What Are Bed Bugs?
Bed Bug Life Cycle
Bed bugs have a flat, oval shaped body with no wings and grow to the size of an apple seed. They are a shiny reddish brown normally, but become swollen and dark brown after feeding. There is three stages in a bed bugs life cycle. In the egg stage, they look small and white like a tiny piece of rice. In the nymph stage, they are very tiny replicas of their full developed adult counterparts. Nymph take weeks or even months to fully develop depending on their environments temperature and the ability to feed properly. Bed bugs have five immature nymph life stages. They must molt six times before becoming fertile adults. They discard their outer exoskeleton, which is a clear empty exoskeletons of the bugs themselves. A fully developed bed bug is still only the size of an apple seed.

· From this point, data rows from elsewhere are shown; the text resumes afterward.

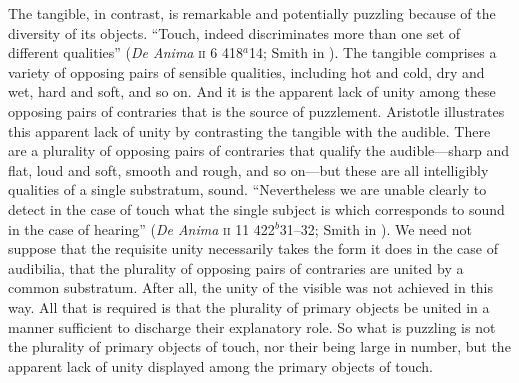 The tangible, in contrast, is remarkable and potentially puzzling because of the diversity of its objects. ``Touch, indeed discriminates more than one set of different qualities'' (\emph{De Anima} \textsc{ii} 6 418\( ^{a} \)14; Smith in \citealt[32]{Barnes:1984uq}). The tangible comprises a variety of opposing pairs of sensible qualities, including hot and cold, dry and wet, hard and soft, and so on. And it is the apparent lack of unity among these opposing pairs of contraries that is the source of puzzlement. Aristotle illustrates this apparent lack of unity by contrasting the tangible with the audible. There are a plurality of opposing pairs of contraries that qualify the audible---sharp and flat, loud and soft, smooth and rough, and so on---but these are all intelligibly qualities of a single substratum, sound. ``Nevertheless we are unable clearly to detect in the case of touch what the single subject is which corresponds to sound in the case of hearing'' (\emph{De Anima} \textsc{ii} 11 422\( ^{b} \)31--32; Smith in \citealt[40]{Barnes:1984uq}). We need not suppose that the requisite unity necessarily takes the form it does in the case of audibilia, that the plurality of opposing pairs of contraries are united by a common substratum. After all, the unity of the visible was not achieved in this way. All that is required is that the plurality of primary objects be united in a manner sufficient to discharge their explanatory role. So what is puzzling is not the plurality of primary objects of touch, nor their being large in number, but the apparent lack of unity displayed among the primary objects of touch.

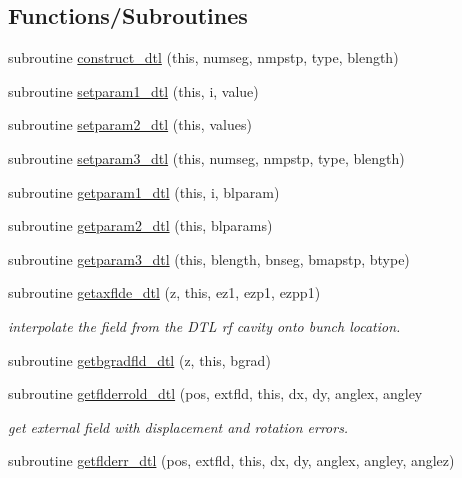\subsection*{Functions/\+Subroutines}
\begin{DoxyCompactItemize}
\item 
subroutine \mbox{\hyperlink{namespacedtlclass_a5f65e89a18b2765e966ea8c1db85aa0c}{construct\+\_\+dtl}} (this, numseg, nmpstp, type, blength)
\item 
subroutine \mbox{\hyperlink{namespacedtlclass_aa8af784d85ac535b6238e9dd4d844be9}{setparam1\+\_\+dtl}} (this, i, value)
\item 
subroutine \mbox{\hyperlink{namespacedtlclass_a267abecac3bfad96fd1ce717ba50c8b4}{setparam2\+\_\+dtl}} (this, values)
\item 
subroutine \mbox{\hyperlink{namespacedtlclass_aaccb0362c1862fd4f4e34a23f1bb25b9}{setparam3\+\_\+dtl}} (this, numseg, nmpstp, type, blength)
\item 
subroutine \mbox{\hyperlink{namespacedtlclass_abd0fd1a590b8e198a5b7081e105f11e8}{getparam1\+\_\+dtl}} (this, i, blparam)
\item 
subroutine \mbox{\hyperlink{namespacedtlclass_aac10b9bb174a986cd15c1f0a11369c57}{getparam2\+\_\+dtl}} (this, blparams)
\item 
subroutine \mbox{\hyperlink{namespacedtlclass_adb7337b9d81c5d4fef24ba72ad107cbe}{getparam3\+\_\+dtl}} (this, blength, bnseg, bmapstp, btype)
\item 
subroutine \mbox{\hyperlink{namespacedtlclass_a1fb756446dfd217cc32e4a9088e7f4c7}{getaxflde\+\_\+dtl}} (z, this, ez1, ezp1, ezpp1)
\begin{DoxyCompactList}\small\item\em interpolate the field from the D\+TL rf cavity onto bunch location. \end{DoxyCompactList}\item 
subroutine \mbox{\hyperlink{namespacedtlclass_a79f0618eb609338c97470f6f8f05a848}{getbgradfld\+\_\+dtl}} (z, this, bgrad)
\item 
subroutine \mbox{\hyperlink{namespacedtlclass_aa42e9d402234d9be025275b620c42326}{getflderrold\+\_\+dtl}} (pos, extfld, this, dx, dy, anglex, angley
\begin{DoxyCompactList}\small\item\em get external field with displacement and rotation errors. \end{DoxyCompactList}\item 
subroutine \mbox{\hyperlink{namespacedtlclass_ab866f108c00b307f9e7a55731eadafa4}{getflderr\+\_\+dtl}} (pos, extfld, this, dx, dy, anglex, angley, anglez)

\end{DoxyCompactItemize}
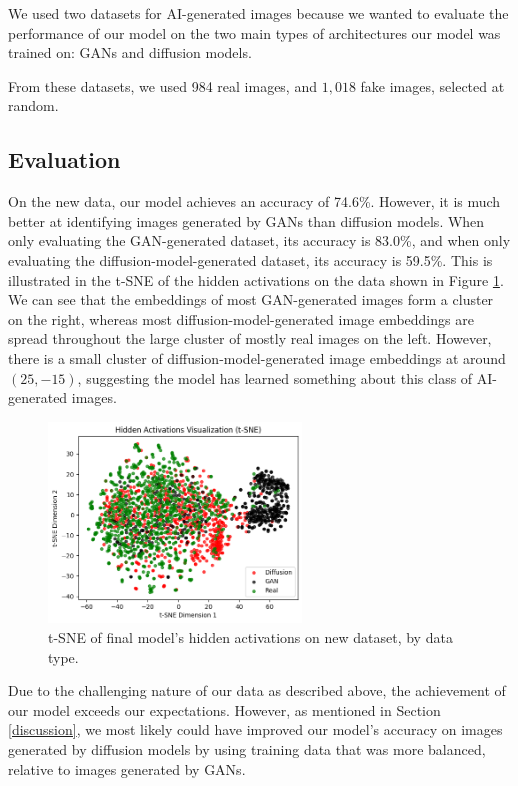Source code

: \documentclass{article} %
\begin{document}
We used two datasets for AI-generated images because we wanted to evaluate the performance of our model on the two main types of architectures our model was trained on: GANs and diffusion models.

From these datasets, we used 984 real images, and $1,018$ fake images, selected at random.

\subsection{Evaluation}

On the new data, our model achieves an accuracy of 74.6\%. However, it is much better at identifying images generated by GANs than diffusion models. When only evaluating the GAN-generated dataset, its accuracy is 83.0\%, and when only evaluating the diffusion-model-generated dataset, its accuracy is 59.5\%. This is illustrated in the t-SNE of the hidden activations on the data shown in Figure \ref{fig:new_data_tsne}. We can see that the embeddings of most GAN-generated images form a cluster on the right, whereas most diffusion-model-generated image embeddings are spread throughout the large cluster of mostly real images on the left. However, there is a small cluster of diffusion-model-generated image embeddings at around $(25, -15)$, suggesting the model has learned something about this class of AI-generated images.

\begin{figure}[h]
    \begin{center}
        \includegraphics[width=0.6\textwidth]{figs/tsne.png}
    \end{center}
    \caption{t-SNE of final model's hidden activations on new dataset, by data type.}
    \label{fig:new_data_tsne}
\end{figure}

Due to the challenging nature of our data as described above, the achievement of our model exceeds our expectations. However, as mentioned in Section \ref{discussion}, we most likely could have improved our model's accuracy on images generated by diffusion models by using training data that was more balanced, relative to images generated by GANs.
\end{document}
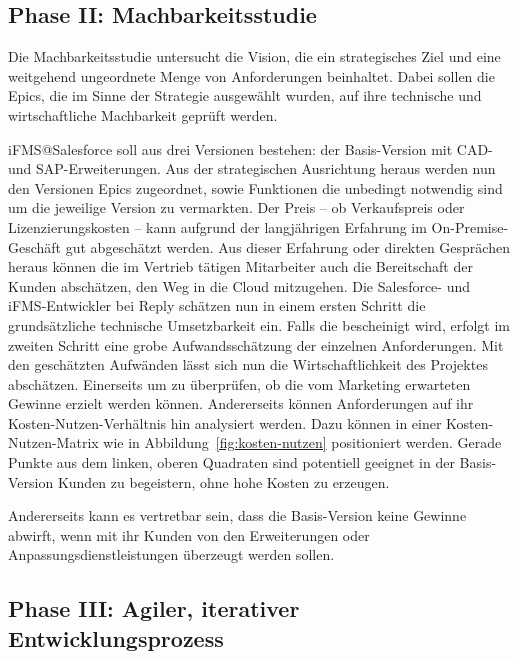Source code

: \subsection{Phase II: Machbarkeitsstudie}
Die Machbarkeitsstudie untersucht die Vision, die ein strategisches Ziel und 
eine weitgehend ungeordnete Menge von Anforderungen beinhaltet. Dabei sollen 
die Epics, die im Sinne der Strategie ausgewählt wurden, auf ihre technische 
und wirtschaftliche Machbarkeit geprüft werden.

iFMS@Salesforce soll aus drei Versionen bestehen: der Basis-Version mit CAD- 
und SAP-Erweiterungen. Aus der strategischen Ausrichtung heraus werden nun den 
Versionen Epics zugeordnet, sowie Funktionen die unbedingt notwendig sind um 
die jeweilige Version zu vermarkten. Der Preis -- ob Verkaufspreis oder 
Lizenzierungskosten -- kann aufgrund der langjährigen Erfahrung im 
On-Premise-Geschäft gut abgeschätzt werden. Aus dieser Erfahrung oder direkten 
Gesprächen heraus können die im Vertrieb tätigen Mitarbeiter auch die 
Bereitschaft der Kunden abschätzen, den Weg in die Cloud mitzugehen. Die 
Salesforce- und iFMS-Entwickler bei Reply schätzen nun in einem ersten Schritt 
die grundsätzliche technische Umsetzbarkeit ein. Falls die bescheinigt wird, 
erfolgt im zweiten Schritt eine grobe Aufwandsschätzung der einzelnen 
Anforderungen. Mit den geschätzten Aufwänden lässt sich nun die 
Wirtschaftlichkeit des Projektes abschätzen. Einerseits um zu überprüfen, ob 
die vom Marketing erwarteten Gewinne erzielt werden können. Andererseits können 
Anforderungen auf ihr Kosten-Nutzen-Verhältnis hin analysiert werden. Dazu 
können in einer Kosten-Nutzen-Matrix wie in Abbildung~\ref{fig:kosten-nutzen} 
positioniert werden. Gerade Punkte aus dem linken, oberen Quadraten sind 
potentiell geeignet in der Basis-Version Kunden zu begeistern, ohne hohe Kosten 
zu erzeugen. 
	
Andererseits kann es vertretbar sein, dass die Basis-Version keine Gewinne 
abwirft, wenn mit ihr Kunden von den Erweiterungen oder 
Anpassungsdienstleistungen überzeugt werden sollen.

\subsection{Phase III: Agiler, iterativer Entwicklungsprozess}

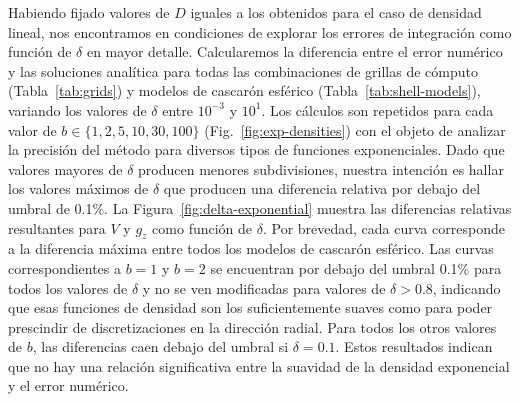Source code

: Habiendo fijado valores de $D$ iguales a los obtenidos para el caso de
densidad lineal, nos encontramos en condiciones de explorar los errores de
integración como función de $\delta$ en mayor detalle.
Calcularemos la diferencia entre el error numérico y las soluciones analítica
para todas las combinaciones de grillas de cómputo (Tabla~\ref{tab:grids})
y modelos de cascarón esférico (Tabla~\ref{tab:shell-models}),
variando los valores de $\delta$ entre $10^{-3}$ y $10^{1}$.
Los cálculos son repetidos para cada valor de $b \in \{1, 2, 5, 10, 30, 100\}$
(Fig.~\ref{fig:exp-densities}) con el objeto de analizar la precisión del
método para diversos tipos de funciones exponenciales.
Dado que valores mayores de $\delta$ producen menores subdivisiones, nuestra
intención es hallar los valores máximos de $\delta$ que producen una diferencia
relativa por debajo del umbral de 0.1\%.
La Figura~\ref{fig:delta-exponential} muestra las diferencias relativas
resultantes para $V$ y $g_z$ como función de $\delta$.
Por brevedad, cada curva corresponde a la diferencia máxima entre todos los
modelos de cascarón esférico.
Las curvas correspondientes a $b=1$ y $b=2$ se encuentran por debajo del umbral
0.1\% para todos los valores de $\delta$ y no se ven modificadas para valores
de $\delta > 0.8$, indicando que esas funciones de densidad son los
suficientemente suaves como para poder prescindir de discretizaciones en la
dirección radial.
Para todos los otros valores de $b$, las diferencias caen debajo del umbral si
$\delta=0.1$.
Estos resultados indican que no hay una relación significativa entre la
suavidad de la densidad exponencial y el error numérico.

When Will You See Bed Bugs?
Bed bugs come out at night to feed. How do they know where you are? Carbon dioxide, heat and the smell released by a human host are what attracts bed bugs to you while you sleep. This happens at night but will happen during the day when they are hungry. 10 minutes on a host to complete a meal and then it immediately returns to its hiding place. They defecate almost immediately after feeding. That leaves the characteristic black or brown spots on the bed sheets and mattresses. These symptoms reflect the best indicators that you have an infestation.
A clear sign that a bed bug infestation is present is the odor. Like many species of bugs, bed bugs release odors called alarm pheromones. A group of bed bugs will create pheromones when disturbed. Higher concentrations of this pheromone create the unpleasant odor. The odor is similar to the odor stink bugs give off.
Bed bugs are experts at hiding. During the day they hide in the seams of mattresses, box springs, bed frames, headboards, night stands, cracks or crevices, behind wallpaper, and under any clutter or objects around a bed. Their small flat bodies allow them to fit into the smallest of spaces and remain in place for long periods of time without a blood meal. They travel over 100 feet in one night, but typically live within 8 feet of where people sleep.